Kacke hat es sich angefühlt. Zwar zeichnete sich schon früh ab, dass der Abend nach hinten losgeht, aber am Ende habe ich trotzdem geheult.

Wie sind Sie aus dem Tief herausgekommen?

Meine Familie, Freunde und Menschen auf der Straße haben mich aufgebaut. Den letzten Platz fand ich gar nicht so dramatisch, aber dass sich plötzlich keiner mehr für mich interessierte, war einfach nur enttäuschend. Wenn man in diesem Zirkus keinen Erfolg hat, wird man fallen gelassen. Von der Plattenfirma und von der ARD wurde mir vorher viel versprochen - nichts wurde gehalten.

Bitter?

Ich bin überhaupt nicht verbittert, aber wenn sich der Unterhaltungschef der ARD nach dem ESC noch nicht mal von mir verabschiedet, dann finde ich das peinlich.

Warum fiel Ihr Lied beim Publikum durch?

Ich glaube, "Black Smoke" hat nicht zu diesem Spektakel gepasst. Ich singe eher nachdenklich über eine verbrannte Liebe - das kann man in einer Bar oder im Radio bringen, aber nicht in der Partynacht des ESC. Dafür war der Auftritt auch nicht theatralisch genug.

Sie stehen nun in Dresden auf der Bühne und spielen Theater.

Ja. Ende März führen wir in der "Comödie" wieder das Stück "Tussipark" auf. Meine Schauspielausbildung in New York war also nicht ganz umsonst. Ich spiele eine Braut mit Bindungsängsten, und es fällt mir schwer, während der Aufführung nicht selbst laut loszulachen.

Leben Sie zurzeit von diesem Engagement?

Das allein würde sicher nicht reichen. Ich werde oft für Konzerte gebucht, und ich habe jetzt auch das Exposé für ein Kinderbuch fertig. Da geht es um Hubi, einen Marienkäfer, der all seine Punkte verloren hat. Die Idee dafür hatte ich übrigens vor meinem ESC-Auftritt.

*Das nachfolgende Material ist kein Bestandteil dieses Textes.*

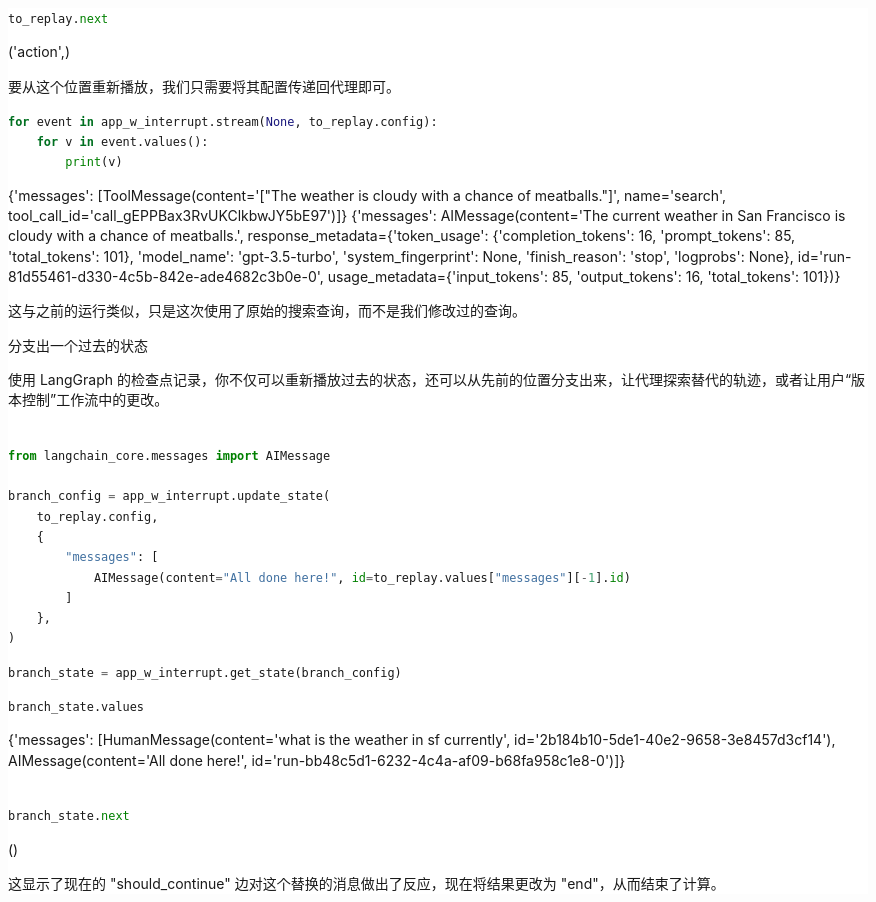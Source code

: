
 ```python
to_replay.next

```
('action',)

要从这个位置重新播放，我们只需要将其配置传递回代理即可。

```python
for event in app_w_interrupt.stream(None, to_replay.config):
    for v in event.values():
        print(v)
```

{'messages': [ToolMessage(content='["The weather is cloudy with a chance of meatballs."]', name='search', tool_call_id='call_gEPPBax3RvUKClkbwJY5bE97')]}
{'messages': AIMessage(content='The current weather in San Francisco is cloudy with a chance of meatballs.', response_metadata={'token_usage': {'completion_tokens': 16, 'prompt_tokens': 85, 'total_tokens': 101}, 'model_name': 'gpt-3.5-turbo', 'system_fingerprint': None, 'finish_reason': 'stop', 'logprobs': None}, id='run-81d55461-d330-4c5b-842e-ade4682c3b0e-0', usage_metadata={'input_tokens': 85, 'output_tokens': 16, 'total_tokens': 101})}

这与之前的运行类似，只是这次使用了原始的搜索查询，而不是我们修改过的查询。

分支出一个过去的状态

使用 LangGraph 的检查点记录，你不仅可以重新播放过去的状态，还可以从先前的位置分支出来，让代理探索替代的轨迹，或者让用户“版本控制”工作流中的更改。

```python

from langchain_core.messages import AIMessage

branch_config = app_w_interrupt.update_state(
    to_replay.config,
    {
        "messages": [
            AIMessage(content="All done here!", id=to_replay.values["messages"][-1].id)
        ]
    },
)
```

```python
branch_state = app_w_interrupt.get_state(branch_config)

```

```python
branch_state.values

```
{'messages': [HumanMessage(content='what is the weather in sf currently', id='2b184b10-5de1-40e2-9658-3e8457d3cf14'),
AIMessage(content='All done here!', id='run-bb48c5d1-6232-4c4a-af09-b68fa958c1e8-0')]}

```python

branch_state.next

```

()

这显示了现在的 "should_continue" 边对这个替换的消息做出了反应，现在将结果更改为 "end"，从而结束了计算。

Sie wollen als Künstlerin erfolgreich sein, aber was ist, wenn der Plan nicht aufgeht?

Eine Zeit lang dachte ich an ein Medizinstudium. Ich habe allerdings neulich ein Praktikum im Krankenhaus absolviert und schnell gespürt, dass das auf Dauer nichts für mich ist. Stattdessen beginnt bald mein Studium in Wirtschaftspsychologie. Ich freue mich sehr darauf, will aber meinen Weg als Künstlerin unbedingt weiterverfolgen.

Was ist Ihnen noch wichtig?

Ich mache fast täglich rund zwei Stunden Sport. Kraft-Ausdauer-Training in Intervallen. Ich war früher mal Leistungsturnerin, und es macht mir Spaß, mich auszupowern. Ansonsten lese ich viel. Gern im Café oder vor dem Einschlafen.

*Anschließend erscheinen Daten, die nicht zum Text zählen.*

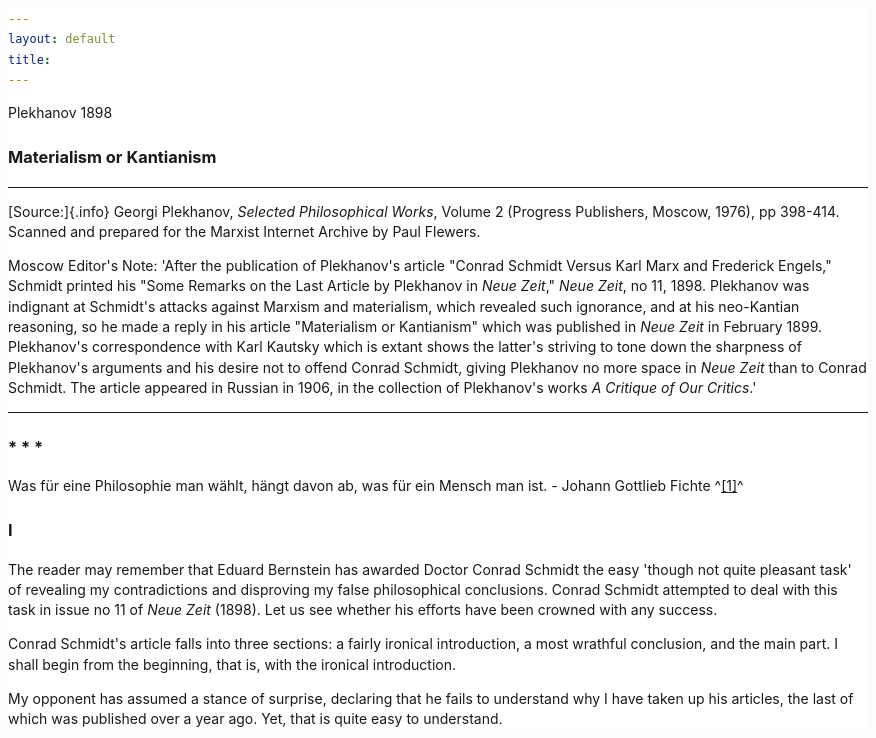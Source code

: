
 ```yaml
---
layout: default
title: 
---
```

Plekhanov 1898

### Materialism or Kantianism

------------------------------------------------------------------------

[Source:]{.info} Georgi Plekhanov, *Selected Philosophical Works*,
Volume 2 (Progress Publishers, Moscow, 1976), pp 398-414. Scanned and
prepared for the Marxist Internet Archive by Paul Flewers.

Moscow Editor's Note: 'After the publication of Plekhanov's article
"Conrad Schmidt Versus Karl Marx and Frederick Engels," Schmidt printed
his "Some Remarks on the Last Article by Plekhanov in *Neue Zeit*,"
*Neue Zeit*, no 11, 1898. Plekhanov was indignant at Schmidt's attacks
against Marxism and materialism, which revealed such ignorance, and at
his neo-Kantian reasoning, so he made a reply in his article
"Materialism or Kantianism" which was published in *Neue Zeit* in
February 1899. Plekhanov's correspondence with Karl Kautsky which is
extant shows the latter's striving to tone down the sharpness of
Plekhanov's arguments and his desire not to offend Conrad Schmidt,
giving Plekhanov no more space in *Neue Zeit* than to Conrad Schmidt.
The article appeared in Russian in 1906, in the collection of
Plekhanov's works *A Critique of Our Critics*.'

------------------------------------------------------------------------

### \* \* \*

Was für eine Philosophie man wählt, hängt davon ab, was für ein Mensch
man ist. - Johann Gottlieb Fichte ^[\[1\]](#n1)^

### I

The reader may remember that Eduard Bernstein has awarded Doctor Conrad
Schmidt the easy 'though not quite pleasant task' of revealing my
contradictions and disproving my false philosophical conclusions. Conrad
Schmidt attempted to deal with this task in issue no 11 of *Neue Zeit*
(1898). Let us see whether his efforts have been crowned with any
success.

Conrad Schmidt's article falls into three sections: a fairly ironical
introduction, a most wrathful conclusion, and the main part. I shall
begin from the beginning, that is, with the ironical introduction.

My opponent has assumed a stance of surprise, declaring that he fails to
understand why I have taken up his articles, the last of which was
published over a year ago. Yet, that is quite easy to understand.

Zeit für Ihren Hund brauchen Sie aber auch noch …

… das ist meine leichteste Übung. Ella und ich sind seit zwei Jahren unzertrennlich. Ich habe damals nach "Boxerwelpen" gegoogelt und sie bei den Ebay-Kleinanzeigen gefunden. Sie ist meine große Liebe, aber ich hoffe, dass eines Tages noch der richtige Mann dazukommt. Ich bin Single und brauche jemanden, der mich inspiriert, mich zum Lachen bringt und mich so nimmt, wie ich bin.